Demand is growing in B.C. to the point where businesses serving the market face hiring sprees as they scramble to keep up with demand.
Moduline, one of the largest builders in B.C., is continually adding staff at its Penticton factory, now at nearly 300 employees. The company also has a plant in Medicine Hat, Alberta.
“The greatest advantage to modular houses is they will be built on time and on budget. A house will be finished in six to eight weeks from the time it starts,” said sales manager Walter Fontinha. “This is one of the reasons the sector has been growing. Another is because of changes to the look of the exterior of the home; we have had to adapt to build what people are looking for in terms of esthetics.”
A growing number of modular home companies are catering to the high-end market by creating energy-efficient houses with slick designs.
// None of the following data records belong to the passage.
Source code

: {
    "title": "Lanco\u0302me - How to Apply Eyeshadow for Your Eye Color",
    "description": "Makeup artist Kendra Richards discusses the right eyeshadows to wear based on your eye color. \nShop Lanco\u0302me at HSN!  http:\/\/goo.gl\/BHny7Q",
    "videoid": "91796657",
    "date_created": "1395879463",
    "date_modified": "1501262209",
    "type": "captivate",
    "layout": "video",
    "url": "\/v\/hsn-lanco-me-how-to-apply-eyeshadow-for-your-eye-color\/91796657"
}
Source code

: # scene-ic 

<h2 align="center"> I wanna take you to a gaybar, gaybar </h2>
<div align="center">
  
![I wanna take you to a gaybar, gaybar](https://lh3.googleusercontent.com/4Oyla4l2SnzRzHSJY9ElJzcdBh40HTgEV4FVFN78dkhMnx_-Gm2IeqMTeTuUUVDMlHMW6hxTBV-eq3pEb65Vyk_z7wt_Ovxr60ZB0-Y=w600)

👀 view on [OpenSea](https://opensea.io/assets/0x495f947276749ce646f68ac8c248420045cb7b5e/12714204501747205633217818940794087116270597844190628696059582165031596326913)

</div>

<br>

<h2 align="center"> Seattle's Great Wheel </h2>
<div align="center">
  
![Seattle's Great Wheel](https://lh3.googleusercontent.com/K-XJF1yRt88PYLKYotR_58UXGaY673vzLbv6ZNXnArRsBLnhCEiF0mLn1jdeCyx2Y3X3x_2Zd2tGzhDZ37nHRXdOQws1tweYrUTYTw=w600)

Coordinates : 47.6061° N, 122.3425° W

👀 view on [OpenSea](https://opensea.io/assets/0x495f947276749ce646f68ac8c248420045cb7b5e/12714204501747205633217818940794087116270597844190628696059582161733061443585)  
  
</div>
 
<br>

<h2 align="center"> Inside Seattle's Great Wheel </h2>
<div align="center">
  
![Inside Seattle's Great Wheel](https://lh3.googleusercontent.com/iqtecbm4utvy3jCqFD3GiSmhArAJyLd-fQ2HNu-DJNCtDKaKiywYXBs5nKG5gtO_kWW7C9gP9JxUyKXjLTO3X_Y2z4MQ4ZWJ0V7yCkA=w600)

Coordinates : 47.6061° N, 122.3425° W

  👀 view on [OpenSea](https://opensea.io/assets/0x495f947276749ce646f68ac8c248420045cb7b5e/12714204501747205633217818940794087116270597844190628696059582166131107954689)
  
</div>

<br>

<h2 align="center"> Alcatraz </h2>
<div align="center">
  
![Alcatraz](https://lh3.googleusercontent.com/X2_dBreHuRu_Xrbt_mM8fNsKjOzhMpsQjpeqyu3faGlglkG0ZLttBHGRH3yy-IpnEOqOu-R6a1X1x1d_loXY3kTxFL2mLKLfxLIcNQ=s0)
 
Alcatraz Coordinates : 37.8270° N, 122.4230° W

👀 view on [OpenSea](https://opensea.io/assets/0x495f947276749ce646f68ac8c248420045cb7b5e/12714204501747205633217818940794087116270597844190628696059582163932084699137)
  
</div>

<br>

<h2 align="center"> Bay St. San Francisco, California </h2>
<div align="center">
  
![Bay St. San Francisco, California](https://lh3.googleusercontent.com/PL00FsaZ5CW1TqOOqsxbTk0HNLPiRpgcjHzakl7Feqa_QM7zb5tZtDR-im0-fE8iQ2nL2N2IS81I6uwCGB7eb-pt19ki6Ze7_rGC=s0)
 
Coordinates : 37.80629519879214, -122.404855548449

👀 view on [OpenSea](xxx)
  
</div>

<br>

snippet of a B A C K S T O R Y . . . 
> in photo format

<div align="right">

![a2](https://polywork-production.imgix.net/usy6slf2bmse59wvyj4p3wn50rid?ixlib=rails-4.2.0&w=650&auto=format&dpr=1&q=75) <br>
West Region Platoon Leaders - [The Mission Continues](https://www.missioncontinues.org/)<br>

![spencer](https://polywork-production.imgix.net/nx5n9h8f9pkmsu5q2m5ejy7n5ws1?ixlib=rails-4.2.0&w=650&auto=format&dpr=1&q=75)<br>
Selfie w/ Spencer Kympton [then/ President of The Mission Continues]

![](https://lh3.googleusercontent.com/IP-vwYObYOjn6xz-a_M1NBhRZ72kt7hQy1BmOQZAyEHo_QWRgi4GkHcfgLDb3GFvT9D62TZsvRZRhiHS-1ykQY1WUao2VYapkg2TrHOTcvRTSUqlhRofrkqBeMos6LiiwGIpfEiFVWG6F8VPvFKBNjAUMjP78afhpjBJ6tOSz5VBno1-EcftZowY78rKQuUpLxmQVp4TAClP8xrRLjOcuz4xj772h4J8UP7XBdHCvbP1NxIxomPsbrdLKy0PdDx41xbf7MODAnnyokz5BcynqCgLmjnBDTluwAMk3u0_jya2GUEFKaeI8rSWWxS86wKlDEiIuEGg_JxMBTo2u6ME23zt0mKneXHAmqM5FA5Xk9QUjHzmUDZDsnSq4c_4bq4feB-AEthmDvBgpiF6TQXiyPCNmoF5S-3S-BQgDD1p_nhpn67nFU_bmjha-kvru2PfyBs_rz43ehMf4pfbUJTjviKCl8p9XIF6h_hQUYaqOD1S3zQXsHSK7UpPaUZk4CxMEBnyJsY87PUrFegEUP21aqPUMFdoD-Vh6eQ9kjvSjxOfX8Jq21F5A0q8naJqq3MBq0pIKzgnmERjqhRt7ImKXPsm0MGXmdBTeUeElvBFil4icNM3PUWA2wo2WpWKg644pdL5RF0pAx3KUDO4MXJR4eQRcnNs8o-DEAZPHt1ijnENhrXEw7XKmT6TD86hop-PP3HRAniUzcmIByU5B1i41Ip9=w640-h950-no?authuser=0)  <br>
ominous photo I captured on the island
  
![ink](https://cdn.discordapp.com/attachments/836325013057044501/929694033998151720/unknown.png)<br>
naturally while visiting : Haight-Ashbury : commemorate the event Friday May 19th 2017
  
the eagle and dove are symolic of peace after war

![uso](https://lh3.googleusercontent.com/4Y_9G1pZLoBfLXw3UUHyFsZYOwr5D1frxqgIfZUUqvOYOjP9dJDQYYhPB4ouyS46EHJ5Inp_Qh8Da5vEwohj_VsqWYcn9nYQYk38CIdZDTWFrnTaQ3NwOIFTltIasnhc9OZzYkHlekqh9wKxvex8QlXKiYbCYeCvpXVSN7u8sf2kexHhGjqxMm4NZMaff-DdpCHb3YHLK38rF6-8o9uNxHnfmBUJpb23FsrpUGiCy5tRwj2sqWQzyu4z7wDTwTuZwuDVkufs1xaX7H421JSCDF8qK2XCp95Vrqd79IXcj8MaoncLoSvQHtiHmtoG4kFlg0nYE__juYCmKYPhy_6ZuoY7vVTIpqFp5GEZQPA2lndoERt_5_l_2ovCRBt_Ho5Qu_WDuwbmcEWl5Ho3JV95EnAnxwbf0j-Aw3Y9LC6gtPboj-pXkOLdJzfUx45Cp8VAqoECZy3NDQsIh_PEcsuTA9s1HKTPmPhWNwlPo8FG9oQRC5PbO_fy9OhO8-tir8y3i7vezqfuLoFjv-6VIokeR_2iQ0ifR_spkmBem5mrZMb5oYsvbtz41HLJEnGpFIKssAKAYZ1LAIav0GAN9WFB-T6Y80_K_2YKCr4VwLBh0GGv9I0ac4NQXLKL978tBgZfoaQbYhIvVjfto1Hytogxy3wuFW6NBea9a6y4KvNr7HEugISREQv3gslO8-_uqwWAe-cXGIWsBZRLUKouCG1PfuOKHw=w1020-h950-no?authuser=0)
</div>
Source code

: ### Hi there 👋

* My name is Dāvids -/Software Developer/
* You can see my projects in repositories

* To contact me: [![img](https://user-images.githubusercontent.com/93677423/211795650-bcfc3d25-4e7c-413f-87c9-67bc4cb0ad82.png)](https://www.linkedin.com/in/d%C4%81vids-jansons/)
One example is Karoleena Homes, owned by Kamloops-based Horizon North.
On the other hand, Horizon North is also involved in a number of affordable housing projects, including with the City of Vancouver. The B.C. government announced it will invest more than $6.6 billion over 10 years on affordable housing, and modular construction serves as a means to build it quickly.
Horizon North currently employs 500 people throughout B.C., 350 of whom are directly involved in modular. It recently acquired Aldergrove-based Shelter Modular and has immediate plans to increase its workforce by a further 20 per cent.
“We are seeing broad growth in demand in the Lower Mainland as well as across the province of British Columbia in general,” said Rod Graham, president and CEO of Horizon North. “The market sees that you can get a higher quality product faster, and they want to be a part of the innovation of modular construction.”
Another major B.C. player is Metric Modular, which specializes in multi-storey modular construction, including commercial buildings and multi-family housing. It’s now working on a 220-bed student housing facility for Langley’s Trinity Western University.
“We are growing, and we are currently working on some exciting projects,” said Stephen Branch, president of Metric Modular, which has plants in Chilliwack and Penticton. “We try to hire seven to 10 people each month for each facility. We now have more than 250 and are constantly adding.
“[People] are starting to pay attention to modular construction, and they are realizing it is a viable alternative to address the lack of affordable housing in the province,” Branch added.